Martie’s anger at Eric was genuine, although she made an effort to stoke it like a fire and keep it ever alive. He had always been quiet, self-effacing, and sweet — and in spite of his abandonment of his wife, he remained hard to hate. Martie loved Susan too much not to despise Eric, however, and she believed that Susan needed anger to motivate her in her struggle against agoraphobia.
“Eric would be here if I had cancer or something,” Susan said. “I’m not just sick, Martie. I’m crazy, is what I am.”
“You aren’t crazy,” Martie insisted. “Phobias and anxiety attacks aren’t the same as madness.”
“I feel mad. I feel stark raving.”
“He didn’t last four months after this started. He’s a swine, a skunk, a weasel, and worse.”
This grim part of each visit — which Martie thought of as the extraction phase — was stressful for Susan, but it was downright grueling for Martie. To get her resistant friend out of the house, she had to be firm and relentless; and although this was a firmness informed by much love and compassion, she felt as though she were hectoring Susan. It wasn’t within Martie’s character to be a bully, even in a good cause, and by the end of this brutal four- or five-hour ordeal, she would return home to Corona Del Mar in a state of physical and emotional exhaustion.

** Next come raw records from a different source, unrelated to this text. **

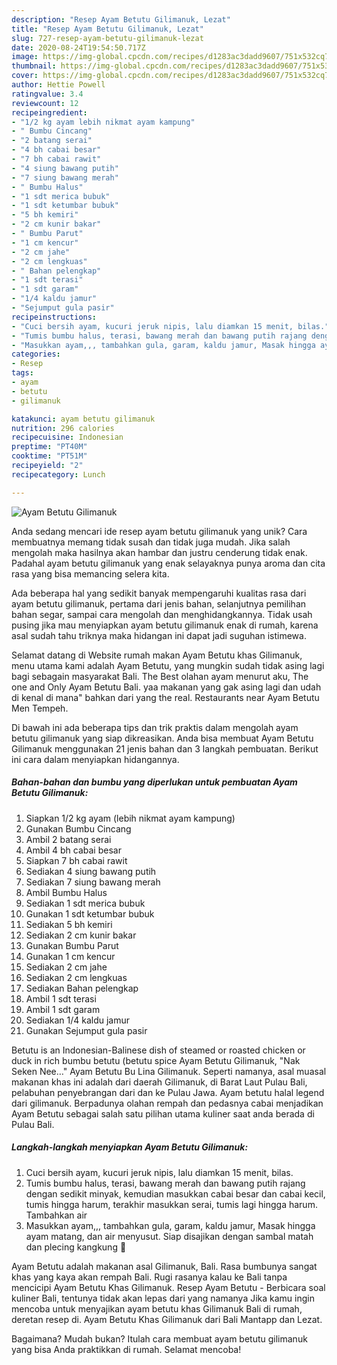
 ```yaml
---
description: "Resep Ayam Betutu Gilimanuk, Lezat"
title: "Resep Ayam Betutu Gilimanuk, Lezat"
slug: 727-resep-ayam-betutu-gilimanuk-lezat
date: 2020-08-24T19:54:50.717Z
image: https://img-global.cpcdn.com/recipes/d1283ac3dadd9607/751x532cq70/ayam-betutu-gilimanuk-foto-resep-utama.jpg
thumbnail: https://img-global.cpcdn.com/recipes/d1283ac3dadd9607/751x532cq70/ayam-betutu-gilimanuk-foto-resep-utama.jpg
cover: https://img-global.cpcdn.com/recipes/d1283ac3dadd9607/751x532cq70/ayam-betutu-gilimanuk-foto-resep-utama.jpg
author: Hettie Powell
ratingvalue: 3.4
reviewcount: 12
recipeingredient:
- "1/2 kg ayam lebih nikmat ayam kampung"
- " Bumbu Cincang"
- "2 batang serai"
- "4 bh cabai besar"
- "7 bh cabai rawit"
- "4 siung bawang putih"
- "7 siung bawang merah"
- " Bumbu Halus"
- "1 sdt merica bubuk"
- "1 sdt ketumbar bubuk"
- "5 bh kemiri"
- "2 cm kunir bakar"
- " Bumbu Parut"
- "1 cm kencur"
- "2 cm jahe"
- "2 cm lengkuas"
- " Bahan pelengkap"
- "1 sdt terasi"
- "1 sdt garam"
- "1/4 kaldu jamur"
- "Sejumput gula pasir"
recipeinstructions:
- "Cuci bersih ayam, kucuri jeruk nipis, lalu diamkan 15 menit, bilas."
- "Tumis bumbu halus, terasi, bawang merah dan bawang putih rajang dengan sedikit minyak, kemudian masukkan cabai besar dan cabai kecil, tumis hingga harum, terakhir masukkan serai, tumis lagi hingga harum. Tambahkan air"
- "Masukkan ayam,,, tambahkan gula, garam, kaldu jamur, Masak hingga ayam matang, dan air menyusut. Siap disajikan dengan sambal matah dan plecing kangkung 🤤"
categories:
- Resep
tags:
- ayam
- betutu
- gilimanuk

katakunci: ayam betutu gilimanuk 
nutrition: 296 calories
recipecuisine: Indonesian
preptime: "PT40M"
cooktime: "PT51M"
recipeyield: "2"
recipecategory: Lunch

---
```



![Ayam Betutu Gilimanuk](https://img-global.cpcdn.com/recipes/d1283ac3dadd9607/751x532cq70/ayam-betutu-gilimanuk-foto-resep-utama.jpg)

Anda sedang mencari ide resep ayam betutu gilimanuk yang unik? Cara membuatnya memang tidak susah dan tidak juga mudah. Jika salah mengolah maka hasilnya akan hambar dan justru cenderung tidak enak. Padahal ayam betutu gilimanuk yang enak selayaknya punya aroma dan cita rasa yang bisa memancing selera kita.

Ada beberapa hal yang sedikit banyak mempengaruhi kualitas rasa dari ayam betutu gilimanuk, pertama dari jenis bahan, selanjutnya pemilihan bahan segar, sampai cara mengolah dan menghidangkannya. Tidak usah pusing jika mau menyiapkan ayam betutu gilimanuk enak di rumah, karena asal sudah tahu triknya maka hidangan ini dapat jadi suguhan istimewa.

Selamat datang di Website rumah makan Ayam Betutu khas Gilimanuk, menu utama kami adalah Ayam Betutu, yang mungkin sudah tidak asing lagi bagi sebagain masyarakat Bali. The Best olahan ayam menurut aku, The one and Only Ayam Betutu Bali. yaa makanan yang gak asing lagi dan udah di kenal di mana&#34; bahkan dari yang the real. Restaurants near Ayam Betutu Men Tempeh.


Di bawah ini ada beberapa tips dan trik praktis dalam mengolah ayam betutu gilimanuk yang siap dikreasikan. Anda bisa membuat Ayam Betutu Gilimanuk menggunakan 21 jenis bahan dan 3 langkah pembuatan. Berikut ini cara dalam menyiapkan hidangannya.

<!--inarticleads1-->

##### Bahan-bahan dan bumbu yang diperlukan untuk pembuatan Ayam Betutu Gilimanuk:

1. Siapkan 1/2 kg ayam (lebih nikmat ayam kampung)
1. Gunakan  Bumbu Cincang
1. Ambil 2 batang serai
1. Ambil 4 bh cabai besar
1. Siapkan 7 bh cabai rawit
1. Sediakan 4 siung bawang putih
1. Sediakan 7 siung bawang merah
1. Ambil  Bumbu Halus
1. Sediakan 1 sdt merica bubuk
1. Gunakan 1 sdt ketumbar bubuk
1. Sediakan 5 bh kemiri
1. Sediakan 2 cm kunir bakar
1. Gunakan  Bumbu Parut
1. Gunakan 1 cm kencur
1. Sediakan 2 cm jahe
1. Sediakan 2 cm lengkuas
1. Sediakan  Bahan pelengkap
1. Ambil 1 sdt terasi
1. Ambil 1 sdt garam
1. Sediakan 1/4 kaldu jamur
1. Gunakan Sejumput gula pasir


Betutu is an Indonesian-Balinese dish of steamed or roasted chicken or duck in rich bumbu betutu (betutu spice Ayam Betutu Gilimanuk, &#34;Nak Seken Nee…&#34; Ayam Betutu Bu Lina Gilimanuk. Seperti namanya, asal muasal makanan khas ini adalah dari daerah Gilimanuk, di Barat Laut Pulau Bali, pelabuhan penyebrangan dari dan ke Pulau Jawa. Ayam betutu halal legend dari gilimanuk. Berpadunya olahan rempah dan pedasnya cabai menjadikan Ayam Betutu sebagai salah satu pilihan utama kuliner saat anda berada di Pulau Bali. 

<!--inarticleads2-->

##### Langkah-langkah menyiapkan Ayam Betutu Gilimanuk:

1. Cuci bersih ayam, kucuri jeruk nipis, lalu diamkan 15 menit, bilas.
1. Tumis bumbu halus, terasi, bawang merah dan bawang putih rajang dengan sedikit minyak, kemudian masukkan cabai besar dan cabai kecil, tumis hingga harum, terakhir masukkan serai, tumis lagi hingga harum. Tambahkan air
1. Masukkan ayam,,, tambahkan gula, garam, kaldu jamur, Masak hingga ayam matang, dan air menyusut. Siap disajikan dengan sambal matah dan plecing kangkung 🤤


Ayam Betutu adalah makanan asal Gilimanuk, Bali. Rasa bumbunya sangat khas yang kaya akan rempah Bali. Rugi rasanya kalau ke Bali tanpa mencicipi Ayam Betutu Khas Gilimanuk. Resep Ayam Betutu - Berbicara soal kuliner Bali, tentunya tidak akan lepas dari yang namanya Jika kamu ingin mencoba untuk menyajikan ayam betutu khas Gilimanuk Bali di rumah, deretan resep di. Ayam Betutu Khas Gilimanuk dari Bali Mantapp dan Lezat. 

Bagaimana? Mudah bukan? Itulah cara membuat ayam betutu gilimanuk yang bisa Anda praktikkan di rumah. Selamat mencoba!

“Sooz, you’re beautiful, kind, special, and smart enough to whip this thing.” Martie shook the raincoat. “Now get your ass out of that chair.”
“Why can’t Dr. Ahriman come to me for these sessions?”
“Leaving this house twice a week is part of the therapy. You know the theory — immersion in the very thing you’re frightened of. A sort of inoculation.”
“It isn’t working.”
“Come on.”
“I’m getting worse.”
“Up, up.”
“It’s so cruel,” Susan protested. Letting go of the arms of the chair, she fisted her hands on her thighs. “So damn cruel.”
“Whiner.”
She glared at Martie. “Sometimes you can be such a mean bitch.”
“Yeah, that’s me. If Joan Crawford were alive, I’d challenge her to a wire coat-hanger fight, and I’d lacerate her.”
Laughing, then shaking her head, Susan rose from the armchair. “I can’t believe I said that. I’m sorry, Martie. I don’t know what I’d do without you.”
Holding the raincoat as Susan slipped her arms into it, Martie said, “You be good, girlfriend, and on the way back from the doctor, we’ll get some great Chinese takeout. We’ll open a couple bottles of Tsingtao, and we’ll play some killer two-hand pinochle over lunch, fifty cents a point.”
“You already owe me over six hundred thousand bucks.”
“So break my legs. Gambling debts aren’t legally collectible.”
After Susan switched off all but one of the lamps, she retrieved her purse from the coffee table and led Martie through the apartment.
As she was crossing the kitchen behind Susan, Martie found her attention drawn to a wicked-looking item that lay on a cutting board near the sink. It was a mezzaluna knife, a classic Italian kitchen tool: The curved stainless-steel blade was shaped like a half-moon, with a handle at each end, so it could be rocked rapidly back and forth to dice and slice.
Like an electric current, scintillant light seemed to sizzle along the cutting edge.